- RECORD SET:
--- START ---

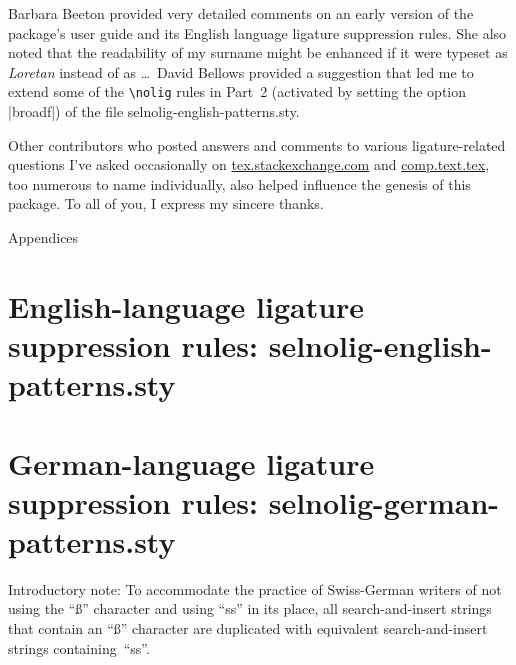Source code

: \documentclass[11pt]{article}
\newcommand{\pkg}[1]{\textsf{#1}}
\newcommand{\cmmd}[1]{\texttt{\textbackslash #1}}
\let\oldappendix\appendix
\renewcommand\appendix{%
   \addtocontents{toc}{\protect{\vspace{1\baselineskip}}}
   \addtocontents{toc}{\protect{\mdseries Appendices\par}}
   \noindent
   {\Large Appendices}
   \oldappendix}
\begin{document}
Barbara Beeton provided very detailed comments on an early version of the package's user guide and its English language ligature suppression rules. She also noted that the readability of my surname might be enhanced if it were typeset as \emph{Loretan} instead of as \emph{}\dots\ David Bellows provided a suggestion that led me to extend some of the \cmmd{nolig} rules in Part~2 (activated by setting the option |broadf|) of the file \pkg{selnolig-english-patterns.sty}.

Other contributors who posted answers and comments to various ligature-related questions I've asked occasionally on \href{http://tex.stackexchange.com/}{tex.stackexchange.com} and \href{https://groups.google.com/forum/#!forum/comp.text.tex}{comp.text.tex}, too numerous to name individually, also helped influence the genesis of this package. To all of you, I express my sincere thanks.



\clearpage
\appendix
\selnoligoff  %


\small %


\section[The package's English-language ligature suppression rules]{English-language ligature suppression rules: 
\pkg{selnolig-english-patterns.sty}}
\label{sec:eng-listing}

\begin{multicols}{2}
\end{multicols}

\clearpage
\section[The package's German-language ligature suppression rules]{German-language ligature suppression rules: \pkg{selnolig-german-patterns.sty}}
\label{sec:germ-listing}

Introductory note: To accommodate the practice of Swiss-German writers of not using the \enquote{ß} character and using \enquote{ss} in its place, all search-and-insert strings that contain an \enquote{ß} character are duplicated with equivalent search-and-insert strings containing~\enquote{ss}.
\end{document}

--- END ---

- YOUR INSTRUCTIONS: Go through the records and count the lines that include "Appendices", then give only that number.

- RESULT: 2